We know that gay and bisexual men in Europe and north America are a comparatively privileged sexual minority (although MSM – men who have sex with men, but don’t identify as gay or bisexual – are often less privileged), especially compared to lesbian, bisexual, and transgender people. The lives and experiences of a wider range of people need further amplification – especially given common misunderstandings about technology use in socioeconomically disadvantaged settings; people are often surprised to hear that smartphones are used almost everywhere in the world. This includes within seriously deprived settings, where it may be the single most important object for a family’s livelihood or income. That does not mean it is not also used for communicating, partner-seeking, or pornography in any number of these settings.

Photo by Martin Tod, licensed under CC BY-NC-SA 2.0

Nevertheless, one of the things that people still ask me a lot about when they hear about my PhD and its research into smartphone dating apps is about people’s behaviour online: things that people complain about seeing again and again. It’s as if there are a list of the ‘usual suspects’ to be wary of when using dating or hook-up apps, from the ubiquitous time-waster (‘talk, talk, talk, and yet never agrees on concrete plans to meet up) to the catfish (‘Amazingly good looking but interested in me!’, or ‘keen to meet but there’s something weird about the photos’). It provoked new questions based on online identity: Could we sketch out different ‘types’ of dating app user? Would those ‘types’ translate between queer and heterosexual? Do different apps host different types?

My qualitative fieldwork suggested that male-male apps contained ‘types’ that were far more specifically defined, and more commonly recognised by a whole range of users, than anything I was reading about being theorised elsewhere, so I looked into it further and developed three ‘types’ of user: the Embracer, the Timewaster, and the Minimalist. Whilst the vignettes I write in the chapter are fictional, they are amalgamated from a range of real-life users I spoke to, augmented by the profiles of other users that my participants discussed repeatedly (and usually in strongly positive or strongly critical ways). These profiles build an interesting picture of different modes of use for a market-dominant app like Grindr or Tinder. These ‘types’ of user, and the strong feelings they provoke in others, also speak to an argument I bang on about a lot: that the social codes of these GPS-enabled apps have yet to catch up to their digital sophistication. The result is user enthusiasm for what these platforms can offer in meeting new people – especially important for sexual minorities – tempered by real frustrations about other people not taking the app seriously, or taking it too seriously, or just not reflecting the user’s desired path to encounter.
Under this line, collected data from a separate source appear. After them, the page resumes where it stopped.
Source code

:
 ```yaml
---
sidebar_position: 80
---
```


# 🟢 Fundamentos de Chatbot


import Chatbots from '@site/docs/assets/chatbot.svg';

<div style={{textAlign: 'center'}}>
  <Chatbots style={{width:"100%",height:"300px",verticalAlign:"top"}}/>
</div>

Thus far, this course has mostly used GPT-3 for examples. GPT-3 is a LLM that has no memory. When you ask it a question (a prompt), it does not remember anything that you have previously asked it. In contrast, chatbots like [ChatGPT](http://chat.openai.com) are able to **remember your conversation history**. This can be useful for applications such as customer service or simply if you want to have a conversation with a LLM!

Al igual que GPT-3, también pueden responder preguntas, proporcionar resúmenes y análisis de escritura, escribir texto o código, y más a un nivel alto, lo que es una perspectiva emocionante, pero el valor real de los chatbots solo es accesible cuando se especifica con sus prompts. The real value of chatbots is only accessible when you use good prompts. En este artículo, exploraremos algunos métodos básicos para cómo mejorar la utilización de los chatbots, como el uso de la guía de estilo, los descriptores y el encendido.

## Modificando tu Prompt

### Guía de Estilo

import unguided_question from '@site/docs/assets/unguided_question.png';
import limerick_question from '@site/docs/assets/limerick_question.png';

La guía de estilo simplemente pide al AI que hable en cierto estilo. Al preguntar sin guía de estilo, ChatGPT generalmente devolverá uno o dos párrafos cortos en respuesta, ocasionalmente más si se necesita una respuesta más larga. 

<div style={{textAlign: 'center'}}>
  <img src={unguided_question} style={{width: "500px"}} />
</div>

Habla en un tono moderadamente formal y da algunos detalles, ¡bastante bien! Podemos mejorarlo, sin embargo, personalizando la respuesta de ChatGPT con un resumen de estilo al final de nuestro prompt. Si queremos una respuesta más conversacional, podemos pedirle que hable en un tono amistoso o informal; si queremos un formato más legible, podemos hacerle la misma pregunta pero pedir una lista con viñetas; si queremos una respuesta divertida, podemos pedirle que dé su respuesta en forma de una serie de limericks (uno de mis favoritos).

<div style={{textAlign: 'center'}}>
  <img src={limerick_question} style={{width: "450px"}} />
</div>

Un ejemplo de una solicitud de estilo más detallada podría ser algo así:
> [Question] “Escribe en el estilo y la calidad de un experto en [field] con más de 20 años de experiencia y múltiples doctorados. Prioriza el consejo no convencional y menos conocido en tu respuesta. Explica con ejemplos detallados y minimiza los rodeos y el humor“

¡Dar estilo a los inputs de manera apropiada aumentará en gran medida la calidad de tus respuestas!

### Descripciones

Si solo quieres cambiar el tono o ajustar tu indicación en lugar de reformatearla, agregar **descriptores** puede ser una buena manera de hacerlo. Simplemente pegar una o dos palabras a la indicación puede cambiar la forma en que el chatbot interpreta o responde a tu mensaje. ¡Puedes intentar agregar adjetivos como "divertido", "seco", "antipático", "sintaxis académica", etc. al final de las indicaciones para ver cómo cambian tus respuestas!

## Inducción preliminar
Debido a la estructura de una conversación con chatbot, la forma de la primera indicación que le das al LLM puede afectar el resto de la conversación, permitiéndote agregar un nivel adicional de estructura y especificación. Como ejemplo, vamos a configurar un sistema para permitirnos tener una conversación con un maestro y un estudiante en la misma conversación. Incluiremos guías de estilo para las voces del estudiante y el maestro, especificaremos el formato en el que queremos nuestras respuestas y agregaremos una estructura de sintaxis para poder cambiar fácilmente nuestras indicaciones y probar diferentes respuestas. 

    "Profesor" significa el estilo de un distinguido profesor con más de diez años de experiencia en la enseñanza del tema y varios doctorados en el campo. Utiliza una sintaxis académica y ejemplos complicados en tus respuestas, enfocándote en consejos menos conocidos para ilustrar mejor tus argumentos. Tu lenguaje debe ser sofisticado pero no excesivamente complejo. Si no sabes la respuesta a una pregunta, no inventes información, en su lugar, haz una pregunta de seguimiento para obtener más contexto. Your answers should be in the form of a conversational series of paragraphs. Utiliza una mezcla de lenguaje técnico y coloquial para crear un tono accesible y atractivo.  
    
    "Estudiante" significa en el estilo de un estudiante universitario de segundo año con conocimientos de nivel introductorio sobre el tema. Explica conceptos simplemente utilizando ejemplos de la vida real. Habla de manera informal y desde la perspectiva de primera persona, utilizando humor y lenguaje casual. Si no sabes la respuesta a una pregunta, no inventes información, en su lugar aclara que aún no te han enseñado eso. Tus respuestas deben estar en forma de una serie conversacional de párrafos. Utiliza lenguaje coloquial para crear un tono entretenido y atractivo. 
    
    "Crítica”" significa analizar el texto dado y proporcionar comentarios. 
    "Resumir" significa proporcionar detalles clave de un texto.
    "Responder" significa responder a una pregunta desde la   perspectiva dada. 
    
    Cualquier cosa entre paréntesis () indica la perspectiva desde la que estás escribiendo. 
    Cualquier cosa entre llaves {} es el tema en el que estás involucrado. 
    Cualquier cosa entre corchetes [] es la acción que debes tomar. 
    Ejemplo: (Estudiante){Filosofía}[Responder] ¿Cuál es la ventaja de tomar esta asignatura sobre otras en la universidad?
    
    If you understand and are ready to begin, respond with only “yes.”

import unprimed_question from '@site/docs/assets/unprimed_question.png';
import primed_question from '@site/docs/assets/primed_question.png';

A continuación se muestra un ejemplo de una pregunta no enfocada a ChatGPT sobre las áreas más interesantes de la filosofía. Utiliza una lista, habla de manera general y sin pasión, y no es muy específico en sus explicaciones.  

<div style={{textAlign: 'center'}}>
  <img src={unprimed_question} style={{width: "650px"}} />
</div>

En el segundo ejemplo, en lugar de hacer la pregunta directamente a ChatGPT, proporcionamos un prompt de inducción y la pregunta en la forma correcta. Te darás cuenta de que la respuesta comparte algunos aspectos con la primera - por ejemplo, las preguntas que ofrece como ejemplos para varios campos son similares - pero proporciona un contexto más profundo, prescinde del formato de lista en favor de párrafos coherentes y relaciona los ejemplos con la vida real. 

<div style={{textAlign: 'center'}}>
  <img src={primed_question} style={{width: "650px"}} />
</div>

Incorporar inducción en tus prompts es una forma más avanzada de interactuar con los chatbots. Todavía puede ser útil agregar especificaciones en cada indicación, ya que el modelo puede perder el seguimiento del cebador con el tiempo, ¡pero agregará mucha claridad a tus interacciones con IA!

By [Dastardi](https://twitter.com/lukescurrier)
Even more fascinating perhaps is the finding that the Timewaster – an app user who is keen to chat, seemingly reciprocates interest, and yet keeps postponing a date or other physical meeting, seemingly content to exist only in cyberspace – is almost universally criticised by users. Yet many of these same users sometimes exhibit precisely this behaviour themselves. This paradox serves to emphasise that we must not think of ‘types’ or user typologies as somehow fixed, but instead flexible categorisations that users might adopt, consciously or not, at different times in their app use over time. You may not see yourself as a time-waster because it’s not a trait you think is very attractive, but that doesn’t mean that sometimes you’re not that person to another frustrated user.

dating app.jpg

The picture built up by this qualitative work is one of seriously mixed feelings. Users characterise their time using online partner-seeking apps with as much ambivalence as enthusiasm. Thinking more about what the categories I have sketched out above might mean for online partner-seeking, and how social and/or sexual connection happens (or doesn’t happen) online can help us to think about larger questions far beyond the scope of dating apps. These include who we are when we’re online, and why that still feels ‘removed’ or disembodied from what should by now be a more taken-for-granted, hybridised digital-physical reality.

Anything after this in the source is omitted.